While the number of flaring permits has declined since 2019, organizations including Earthworks have documented that many flares in the Permian Basin are unpermitted.

Last year, students at Arizona State’s Roy Howard Center for Investigative Journalism analyzed data from satellites equipped with Visible Infrared Imaging Radiometer Suite instruments able to detect methane leaks and compared those results from 2012 through 2020 with totals for flaring and venting reported to regulators by fossil fuel companies. In Texas, the methane emissions detected by the satellites were almost double the amount reported by the companies for flared and vented gas. 

The TCEQ regulates air emissions from drilling sites. TCEQ spokesperson Victoria Cann said that controlling methane is a co-benefit of existing agency regulations for VOCs, which cause cancer and harm the nervous, respiratory and immune systems. VOCs also help form smog-producing ozone and particulate matter, which can lead to heart, lung, respiratory problems and early death.

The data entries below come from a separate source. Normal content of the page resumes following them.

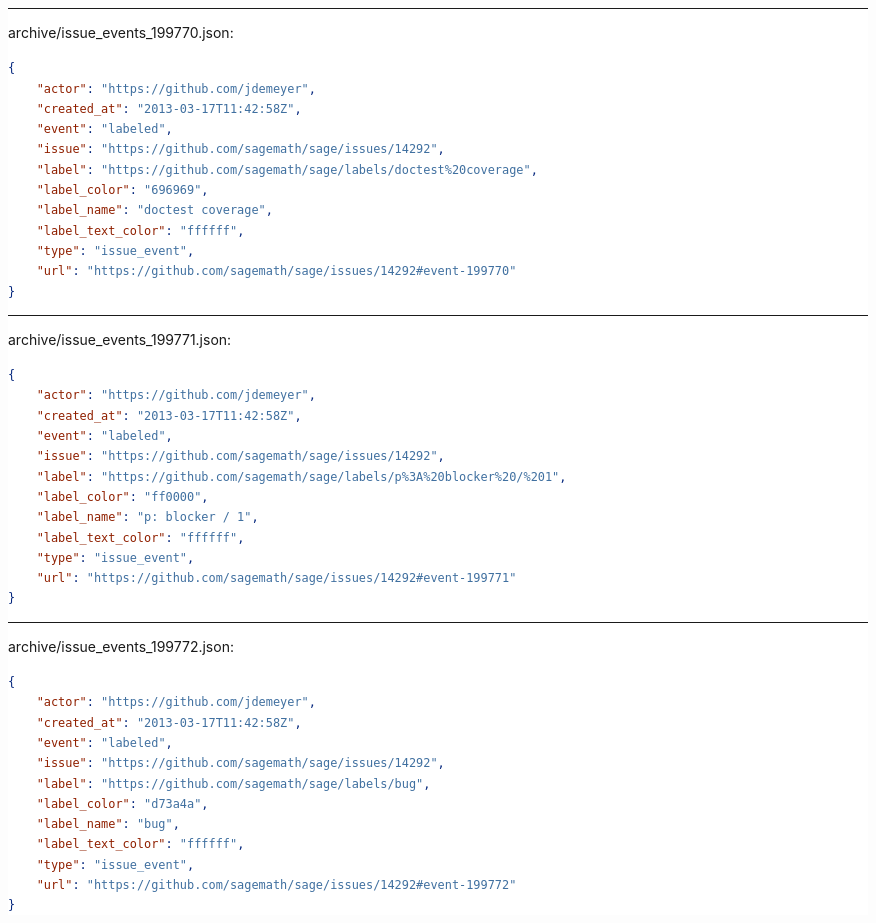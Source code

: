 

---

archive/issue_events_199770.json:
```json
{
    "actor": "https://github.com/jdemeyer",
    "created_at": "2013-03-17T11:42:58Z",
    "event": "labeled",
    "issue": "https://github.com/sagemath/sage/issues/14292",
    "label": "https://github.com/sagemath/sage/labels/doctest%20coverage",
    "label_color": "696969",
    "label_name": "doctest coverage",
    "label_text_color": "ffffff",
    "type": "issue_event",
    "url": "https://github.com/sagemath/sage/issues/14292#event-199770"
}
```



---

archive/issue_events_199771.json:
```json
{
    "actor": "https://github.com/jdemeyer",
    "created_at": "2013-03-17T11:42:58Z",
    "event": "labeled",
    "issue": "https://github.com/sagemath/sage/issues/14292",
    "label": "https://github.com/sagemath/sage/labels/p%3A%20blocker%20/%201",
    "label_color": "ff0000",
    "label_name": "p: blocker / 1",
    "label_text_color": "ffffff",
    "type": "issue_event",
    "url": "https://github.com/sagemath/sage/issues/14292#event-199771"
}
```



---

archive/issue_events_199772.json:
```json
{
    "actor": "https://github.com/jdemeyer",
    "created_at": "2013-03-17T11:42:58Z",
    "event": "labeled",
    "issue": "https://github.com/sagemath/sage/issues/14292",
    "label": "https://github.com/sagemath/sage/labels/bug",
    "label_color": "d73a4a",
    "label_name": "bug",
    "label_text_color": "ffffff",
    "type": "issue_event",
    "url": "https://github.com/sagemath/sage/issues/14292#event-199772"
}
```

Cann said compliance is evaluated during routine investigations and in response to complaints.

On the other side of the Permian Basin, New Mexico’s economy also depends on the oil and gas sectors. But the Democrat-controlled legislature has passed new emissions regulations. Many New Mexico residents have submitted comments to the EPA, urging a strong stance on methane emissions.

“New Mexico supports the U.S. EPA’s efforts to create a national rule that levels the playing field across states,” said New Mexico Environment Department (NMED) spokesperson Matthew Maez.

In 2021, New Mexico prohibited venting and flaring at new and existing wells. In 2022, the state adopted the NMED oil and gas air emission rule, which also targets methane emissions. But Maez noted the agency’s enforcement capacity is limited because the New Mexico Legislature has not funded additional air quality inspectors.

Texas regulators have not been receptive to the EPA regulating methane.

“These continued anti-oil and -gas policies will kill jobs, stifle economic growth and make America more reliant of foreign nations to provide reliable energy,” RRC chairman Wayne Christan said in November 2021, when the methane rule was first released. 

TCEQ submitted public comments on the initial proposed rule in January 2022, questioning the EPA’s authority to implement the rule. The TCEQ comments opposed the inclusion of abandoned wells and many small-scale oil and gas operators in the rule. The agency said the rule’s economic impacts had been underestimated and the social benefits overestimated.

TCEQ spokesperson Cann said the agency is reviewing the supplemental proposal and will be submitting additional comments. DeSilva of the RRC said the agency will also be providing further comments to the EPA. Both agencies submitted requests for an extension to the public comment period.

‘The Process Is Flawed’: Texas Advocates Call for Strong Federal Rule

Many of those giving public comment to the EPA had extensive experience working on air quality and oil and gas issues. One was independent consultant James Tim Doty, who worked for 17 years on the TCEQ’s mobile air monitoring unit. 

“Environmental pollution in the state of Texas, the Permian Basin, is unlike anything I have ever seen,” he said.

“We have no idea how many methane emissions are out there,” he said, urging the EPA to adopt the rule. “The process is flawed.”

Reed, of the Sierra Club, said the supplemental rule improved on the initial rule the EPA proposed in 2021. He was glad to see the rule includes both new and existing oil and gas wells. Reed said it is important for the EPA to adopt provisions that cover smaller operators and low-producing oil wells.

“If we’re trying to cut down and eliminate methane pollution it is actually some of those low-producing wells that are the biggest problem,” he said. “Not subjecting them to these rules would be going backwards.”

Serna, of the Rio Grande International Study Center, said the methane debate is far from over and oil and gas operators are likely to contest provisions of the EPA rule. But she was encouraged by the strong showing of support for the rule during the public hearings.

“I submitted my comment on day one,” she said. “It was great to see communities all around the United States come together.”